More than 20 years later, any newly-born joint venture will not face the problems that Shanghai Volkswagen once encountered. Now Shanghai Volkswagen's localization rate has been close to 100%. The vast majority of employees are Chinese people, even in the management level. Finally, China's foreign exchange reserves rank first in the world. As a result, all the domestic-invested enterprises will not fell nervous when they spend a lot of foreign exchange. If it had been today, Mr. Posth would have answered Zhu Rongji's questions more calmly. The questions raised by Posth 20 years ago are no longer real issues. The attitude of local governments for foreign investment has already changed with a 180-degree turn. In China, foreign capital is no longer a special thing. We have witnessed a tide of inviting foreign investment throughout China, a country which has attracted the largest foreign investment for several years.
Therefore, Shanghai Volkswagen, the first auto joint venture in China, demonstrates its significance by setting the paradigm for local government and enterprises about the issue of cooperating with foreign capital.
The best rule
In the early stage of China's reform and opening up, a joint venture had to care about several factors in order to survive in the market. As to the issues of technical level, management, market environment and policy orientation, any of them could play a key role in a company's development process.
Today, the proportion of 50 to 50 has become the best rule for Sino-foreign automobile joint ventures. In the original Shanghai Volkswagen, Shanghai Automobile Corporation held 25% share and China Automotive Industry Corporation accounted for 10%. Bank of China and Shanghai Trust and Investment Corporation had 15% share in all. Volkswagen was in charge of the other 50%.Now SAIC has become the Chinese investor.

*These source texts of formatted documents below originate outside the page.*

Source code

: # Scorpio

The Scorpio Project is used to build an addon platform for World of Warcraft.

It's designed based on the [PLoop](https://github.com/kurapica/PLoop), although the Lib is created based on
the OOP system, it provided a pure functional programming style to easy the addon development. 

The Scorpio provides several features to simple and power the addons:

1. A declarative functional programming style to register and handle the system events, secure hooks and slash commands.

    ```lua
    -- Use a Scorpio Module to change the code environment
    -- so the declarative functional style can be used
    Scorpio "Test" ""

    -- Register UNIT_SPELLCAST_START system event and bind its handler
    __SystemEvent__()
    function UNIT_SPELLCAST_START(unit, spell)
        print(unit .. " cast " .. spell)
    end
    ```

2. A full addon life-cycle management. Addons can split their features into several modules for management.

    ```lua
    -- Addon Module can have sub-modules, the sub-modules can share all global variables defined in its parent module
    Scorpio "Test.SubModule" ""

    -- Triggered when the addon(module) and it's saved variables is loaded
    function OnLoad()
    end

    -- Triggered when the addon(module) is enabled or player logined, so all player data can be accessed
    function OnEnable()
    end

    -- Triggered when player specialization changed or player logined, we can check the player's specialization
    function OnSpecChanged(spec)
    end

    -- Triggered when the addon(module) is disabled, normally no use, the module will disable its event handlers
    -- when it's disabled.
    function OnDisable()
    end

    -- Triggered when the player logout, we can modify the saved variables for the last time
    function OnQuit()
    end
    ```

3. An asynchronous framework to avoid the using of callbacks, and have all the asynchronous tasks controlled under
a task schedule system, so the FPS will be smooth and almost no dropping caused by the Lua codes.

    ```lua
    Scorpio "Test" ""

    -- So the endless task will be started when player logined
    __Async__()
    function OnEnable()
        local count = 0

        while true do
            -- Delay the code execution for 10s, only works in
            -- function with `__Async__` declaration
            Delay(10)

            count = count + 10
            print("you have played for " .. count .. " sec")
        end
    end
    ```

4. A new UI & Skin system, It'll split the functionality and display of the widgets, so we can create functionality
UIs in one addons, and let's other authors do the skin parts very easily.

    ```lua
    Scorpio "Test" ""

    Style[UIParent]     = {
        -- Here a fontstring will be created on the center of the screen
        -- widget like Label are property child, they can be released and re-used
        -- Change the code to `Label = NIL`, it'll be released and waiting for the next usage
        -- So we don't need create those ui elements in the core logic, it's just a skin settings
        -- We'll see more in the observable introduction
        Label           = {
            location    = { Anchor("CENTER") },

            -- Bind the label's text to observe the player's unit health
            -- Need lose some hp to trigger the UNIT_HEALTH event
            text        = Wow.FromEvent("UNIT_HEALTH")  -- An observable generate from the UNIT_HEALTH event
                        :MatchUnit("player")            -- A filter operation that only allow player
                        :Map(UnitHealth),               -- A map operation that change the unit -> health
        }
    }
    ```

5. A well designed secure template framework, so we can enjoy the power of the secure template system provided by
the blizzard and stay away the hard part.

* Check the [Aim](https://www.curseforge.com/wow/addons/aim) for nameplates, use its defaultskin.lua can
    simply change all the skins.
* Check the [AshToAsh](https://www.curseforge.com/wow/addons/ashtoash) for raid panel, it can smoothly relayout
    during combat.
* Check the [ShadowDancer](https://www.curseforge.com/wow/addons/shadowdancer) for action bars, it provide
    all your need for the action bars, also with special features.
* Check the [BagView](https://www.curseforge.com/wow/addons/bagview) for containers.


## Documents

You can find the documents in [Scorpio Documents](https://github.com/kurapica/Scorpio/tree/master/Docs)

Actually 50/50 is a double-edged sword. On one hand, both sides should shoulder the same responsibilities and administrative privileges. At the same time, both share the same benefits. On the other hand, in a 50/50 joint venture, it may be difficult for both parties to make a decision.
In Martin Posth' memoirs, he recorded the first thousand days filled with bitterness since Shanghai
Volkswagen was founded. Perhaps the most impressive memory is about the German people's unique characteristics. From the beginning, the German staff treated Shanghai Volkswagen as a career rather than a project. The interest of Shanghai Volkswagen was the top priority. Maybe that's the reason why Shanghai Volkswagen could survive in the market.
In accordance with German staff's attitude, Chinese managers and directors believed that the boom and bust of Shanghai Volkswagen was an important practice during China's reform and opening up.
Dr. Carl Hahn, the former chairman of Volkswagen, visited the Shanghai joint venture during the mid 1980s. He told the management officials that Shanghai Volkswagen was lack of a maintenance department. Every plant of Volkswagen across the world has a football-field-sized maintenance unit in order to repair those unqualified products. German executives of Shanghai Volkswagen said that it was unnecessary to establish a maintenance department since the pass rate was 97%, which was higher that any other plant in the world. (Qinghua/Hanxin)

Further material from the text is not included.